Saved data entries:

_ _ _ _ _ _ _

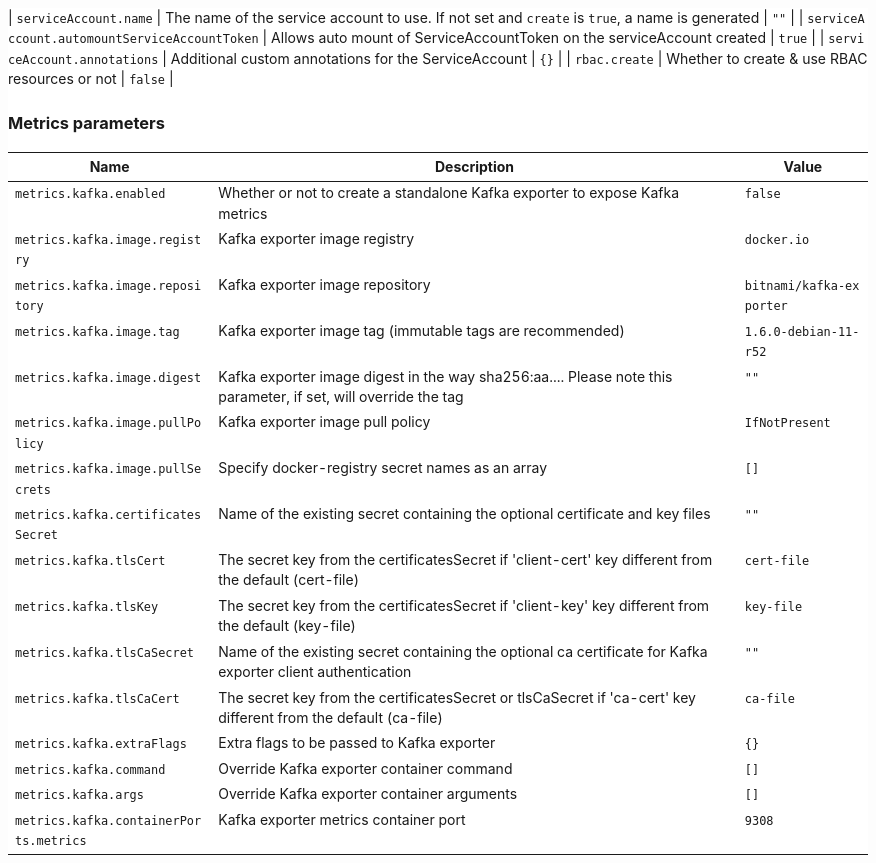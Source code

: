 | `serviceAccount.name`                         | The name of the service account to use. If not set and `create` is `true`, a name is generated | `""`    |
| `serviceAccount.automountServiceAccountToken` | Allows auto mount of ServiceAccountToken on the serviceAccount created                         | `true`  |
| `serviceAccount.annotations`                  | Additional custom annotations for the ServiceAccount                                           | `{}`    |
| `rbac.create`                                 | Whether to create & use RBAC resources or not                                                  | `false` |


### Metrics parameters

| Name                                                        | Description                                                                                                                      | Value                                                                                   |
| ----------------------------------------------------------- | -------------------------------------------------------------------------------------------------------------------------------- | --------------------------------------------------------------------------------------- |
| `metrics.kafka.enabled`                                     | Whether or not to create a standalone Kafka exporter to expose Kafka metrics                                                     | `false`                                                                                 |
| `metrics.kafka.image.registry`                              | Kafka exporter image registry                                                                                                    | `docker.io`                                                                             |
| `metrics.kafka.image.repository`                            | Kafka exporter image repository                                                                                                  | `bitnami/kafka-exporter`                                                                |
| `metrics.kafka.image.tag`                                   | Kafka exporter image tag (immutable tags are recommended)                                                                        | `1.6.0-debian-11-r52`                                                                   |
| `metrics.kafka.image.digest`                                | Kafka exporter image digest in the way sha256:aa.... Please note this parameter, if set, will override the tag                   | `""`                                                                                    |
| `metrics.kafka.image.pullPolicy`                            | Kafka exporter image pull policy                                                                                                 | `IfNotPresent`                                                                          |
| `metrics.kafka.image.pullSecrets`                           | Specify docker-registry secret names as an array                                                                                 | `[]`                                                                                    |
| `metrics.kafka.certificatesSecret`                          | Name of the existing secret containing the optional certificate and key files                                                    | `""`                                                                                    |
| `metrics.kafka.tlsCert`                                     | The secret key from the certificatesSecret if 'client-cert' key different from the default (cert-file)                           | `cert-file`                                                                             |
| `metrics.kafka.tlsKey`                                      | The secret key from the certificatesSecret if 'client-key' key different from the default (key-file)                             | `key-file`                                                                              |
| `metrics.kafka.tlsCaSecret`                                 | Name of the existing secret containing the optional ca certificate for Kafka exporter client authentication                      | `""`                                                                                    |
| `metrics.kafka.tlsCaCert`                                   | The secret key from the certificatesSecret or tlsCaSecret if 'ca-cert' key different from the default (ca-file)                  | `ca-file`                                                                               |
| `metrics.kafka.extraFlags`                                  | Extra flags to be passed to Kafka exporter                                                                                       | `{}`                                                                                    |
| `metrics.kafka.command`                                     | Override Kafka exporter container command                                                                                        | `[]`                                                                                    |
| `metrics.kafka.args`                                        | Override Kafka exporter container arguments                                                                                      | `[]`                                                                                    |
| `metrics.kafka.containerPorts.metrics`                      | Kafka exporter metrics container port                                                                                            | `9308`                                                                                  |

_ _ _ _ _ _ _

- _ACTIVITY_:
Within the lines above, find those holding the word "existing" and copy them.

- _SOLUTION FOR THIS EXERCISE_:
| `metrics.kafka.certificatesSecret`                          | Name of the existing secret containing the optional certificate and key files                                                    | `""`                                                                                    |
| `metrics.kafka.tlsCaSecret`                                 | Name of the existing secret containing the optional ca certificate for Kafka exporter client authentication                      | `""`                                                                                    |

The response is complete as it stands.